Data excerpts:
============

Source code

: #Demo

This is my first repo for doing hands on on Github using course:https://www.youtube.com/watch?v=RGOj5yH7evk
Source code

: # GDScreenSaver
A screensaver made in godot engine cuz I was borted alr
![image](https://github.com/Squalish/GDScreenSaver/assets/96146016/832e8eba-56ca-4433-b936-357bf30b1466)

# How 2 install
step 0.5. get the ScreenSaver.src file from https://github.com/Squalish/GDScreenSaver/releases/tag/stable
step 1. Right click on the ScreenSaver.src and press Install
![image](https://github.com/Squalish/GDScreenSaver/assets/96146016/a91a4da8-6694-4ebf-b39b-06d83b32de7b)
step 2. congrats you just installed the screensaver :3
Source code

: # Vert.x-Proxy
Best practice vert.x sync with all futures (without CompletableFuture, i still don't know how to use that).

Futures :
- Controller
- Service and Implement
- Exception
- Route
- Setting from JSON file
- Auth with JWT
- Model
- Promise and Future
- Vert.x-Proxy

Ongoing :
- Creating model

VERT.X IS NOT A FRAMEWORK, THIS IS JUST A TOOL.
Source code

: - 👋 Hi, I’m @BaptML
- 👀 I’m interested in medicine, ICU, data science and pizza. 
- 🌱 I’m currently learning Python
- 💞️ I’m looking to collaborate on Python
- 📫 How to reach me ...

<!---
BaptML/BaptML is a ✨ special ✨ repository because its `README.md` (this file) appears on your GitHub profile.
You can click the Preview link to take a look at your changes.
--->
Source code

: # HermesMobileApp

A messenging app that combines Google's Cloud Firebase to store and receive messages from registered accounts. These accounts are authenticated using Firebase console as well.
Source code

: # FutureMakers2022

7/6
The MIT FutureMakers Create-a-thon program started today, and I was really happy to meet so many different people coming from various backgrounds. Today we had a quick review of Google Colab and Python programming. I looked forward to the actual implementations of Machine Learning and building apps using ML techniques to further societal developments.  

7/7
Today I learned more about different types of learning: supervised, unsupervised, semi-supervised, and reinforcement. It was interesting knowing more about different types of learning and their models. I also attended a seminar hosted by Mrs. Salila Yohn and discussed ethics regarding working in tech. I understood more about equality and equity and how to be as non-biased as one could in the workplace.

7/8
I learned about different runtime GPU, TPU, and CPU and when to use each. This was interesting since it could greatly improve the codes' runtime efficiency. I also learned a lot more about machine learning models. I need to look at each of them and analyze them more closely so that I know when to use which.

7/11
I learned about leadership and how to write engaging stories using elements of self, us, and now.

============

### Problem details
Copy each record exactly, leaving nothing out.

### Output for this exercise
Source code

: #Demo

This is my first repo for doing hands on on Github using course:https://www.youtube.com/watch?v=RGOj5yH7evk
Source code

: # GDScreenSaver
A screensaver made in godot engine cuz I was borted alr
![image](https://github.com/Squalish/GDScreenSaver/assets/96146016/832e8eba-56ca-4433-b936-357bf30b1466)

# How 2 install
step 0.5. get the ScreenSaver.src file from https://github.com/Squalish/GDScreenSaver/releases/tag/stable
step 1. Right click on the ScreenSaver.src and press Install
![image](https://github.com/Squalish/GDScreenSaver/assets/96146016/a91a4da8-6694-4ebf-b39b-06d83b32de7b)
step 2. congrats you just installed the screensaver :3
Source code

: # Vert.x-Proxy
Best practice vert.x sync with all futures (without CompletableFuture, i still don't know how to use that).

Futures :
- Controller
- Service and Implement
- Exception
- Route
- Setting from JSON file
- Auth with JWT
- Model
- Promise and Future
- Vert.x-Proxy

Ongoing :
- Creating model

VERT.X IS NOT A FRAMEWORK, THIS IS JUST A TOOL.
Source code

: - 👋 Hi, I’m @BaptML
- 👀 I’m interested in medicine, ICU, data science and pizza. 
- 🌱 I’m currently learning Python
- 💞️ I’m looking to collaborate on Python
- 📫 How to reach me ...

<!---
BaptML/BaptML is a ✨ special ✨ repository because its `README.md` (this file) appears on your GitHub profile.
You can click the Preview link to take a look at your changes.
--->
Source code

: # HermesMobileApp

A messenging app that combines Google's Cloud Firebase to store and receive messages from registered accounts. These accounts are authenticated using Firebase console as well.
Source code

: # FutureMakers2022

7/6
The MIT FutureMakers Create-a-thon program started today, and I was really happy to meet so many different people coming from various backgrounds. Today we had a quick review of Google Colab and Python programming. I looked forward to the actual implementations of Machine Learning and building apps using ML techniques to further societal developments.  

7/7
Today I learned more about different types of learning: supervised, unsupervised, semi-supervised, and reinforcement. It was interesting knowing more about different types of learning and their models. I also attended a seminar hosted by Mrs. Salila Yohn and discussed ethics regarding working in tech. I understood more about equality and equity and how to be as non-biased as one could in the workplace.

7/8
I learned about different runtime GPU, TPU, and CPU and when to use each. This was interesting since it could greatly improve the codes' runtime efficiency. I also learned a lot more about machine learning models. I need to look at each of them and analyze them more closely so that I know when to use which.

7/11
I learned about leadership and how to write engaging stories using elements of self, us, and now.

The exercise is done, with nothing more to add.